What to produce => Provide the number of lines of the records that include "образом", with no other content.

Data for this exercise =>

++++

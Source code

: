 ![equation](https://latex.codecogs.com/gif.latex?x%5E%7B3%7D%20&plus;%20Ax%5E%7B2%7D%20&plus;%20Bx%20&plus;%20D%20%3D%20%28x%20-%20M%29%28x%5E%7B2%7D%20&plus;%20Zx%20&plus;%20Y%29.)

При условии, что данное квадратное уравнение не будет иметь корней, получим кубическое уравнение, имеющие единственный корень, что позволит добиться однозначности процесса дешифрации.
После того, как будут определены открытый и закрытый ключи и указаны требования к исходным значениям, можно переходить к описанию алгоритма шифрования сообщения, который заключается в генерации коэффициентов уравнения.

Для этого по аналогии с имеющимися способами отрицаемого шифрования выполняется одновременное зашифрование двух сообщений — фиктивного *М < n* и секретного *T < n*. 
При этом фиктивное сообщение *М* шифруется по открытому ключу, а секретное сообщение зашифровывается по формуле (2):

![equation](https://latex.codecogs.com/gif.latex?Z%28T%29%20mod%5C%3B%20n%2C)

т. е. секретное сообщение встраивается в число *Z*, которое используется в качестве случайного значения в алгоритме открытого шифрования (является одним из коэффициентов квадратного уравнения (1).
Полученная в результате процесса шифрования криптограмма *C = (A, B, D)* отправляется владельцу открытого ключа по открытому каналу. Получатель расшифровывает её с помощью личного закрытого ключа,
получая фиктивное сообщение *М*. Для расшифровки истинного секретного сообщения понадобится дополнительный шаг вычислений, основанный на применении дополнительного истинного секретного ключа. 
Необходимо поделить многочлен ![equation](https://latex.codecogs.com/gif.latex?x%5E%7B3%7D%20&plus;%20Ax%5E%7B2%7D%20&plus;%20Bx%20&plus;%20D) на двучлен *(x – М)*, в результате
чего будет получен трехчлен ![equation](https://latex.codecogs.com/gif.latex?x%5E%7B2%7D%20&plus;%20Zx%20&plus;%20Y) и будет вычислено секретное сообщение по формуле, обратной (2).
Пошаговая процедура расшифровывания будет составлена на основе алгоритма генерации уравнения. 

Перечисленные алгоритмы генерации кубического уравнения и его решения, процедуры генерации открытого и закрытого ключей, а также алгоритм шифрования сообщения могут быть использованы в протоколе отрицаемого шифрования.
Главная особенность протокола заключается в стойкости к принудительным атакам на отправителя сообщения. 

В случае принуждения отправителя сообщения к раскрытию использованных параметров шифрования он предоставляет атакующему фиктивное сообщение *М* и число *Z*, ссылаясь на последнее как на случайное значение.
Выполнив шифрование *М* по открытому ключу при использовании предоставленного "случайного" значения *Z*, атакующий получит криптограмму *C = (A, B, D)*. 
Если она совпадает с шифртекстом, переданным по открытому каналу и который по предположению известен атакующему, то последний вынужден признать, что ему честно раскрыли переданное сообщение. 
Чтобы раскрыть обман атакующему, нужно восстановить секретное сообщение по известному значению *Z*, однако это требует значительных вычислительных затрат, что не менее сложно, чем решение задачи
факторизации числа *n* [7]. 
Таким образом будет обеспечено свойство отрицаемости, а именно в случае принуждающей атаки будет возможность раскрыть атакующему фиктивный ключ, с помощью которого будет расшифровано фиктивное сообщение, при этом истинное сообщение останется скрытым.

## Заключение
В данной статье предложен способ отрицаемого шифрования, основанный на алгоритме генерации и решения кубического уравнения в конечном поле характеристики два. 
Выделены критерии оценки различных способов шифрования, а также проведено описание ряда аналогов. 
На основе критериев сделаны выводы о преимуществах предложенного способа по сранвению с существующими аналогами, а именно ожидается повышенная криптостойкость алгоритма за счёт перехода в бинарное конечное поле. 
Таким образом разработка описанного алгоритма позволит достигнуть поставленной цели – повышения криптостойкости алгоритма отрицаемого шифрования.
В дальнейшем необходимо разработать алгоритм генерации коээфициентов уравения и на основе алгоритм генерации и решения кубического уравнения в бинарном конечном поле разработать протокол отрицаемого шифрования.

++++

Output of the exercise => 2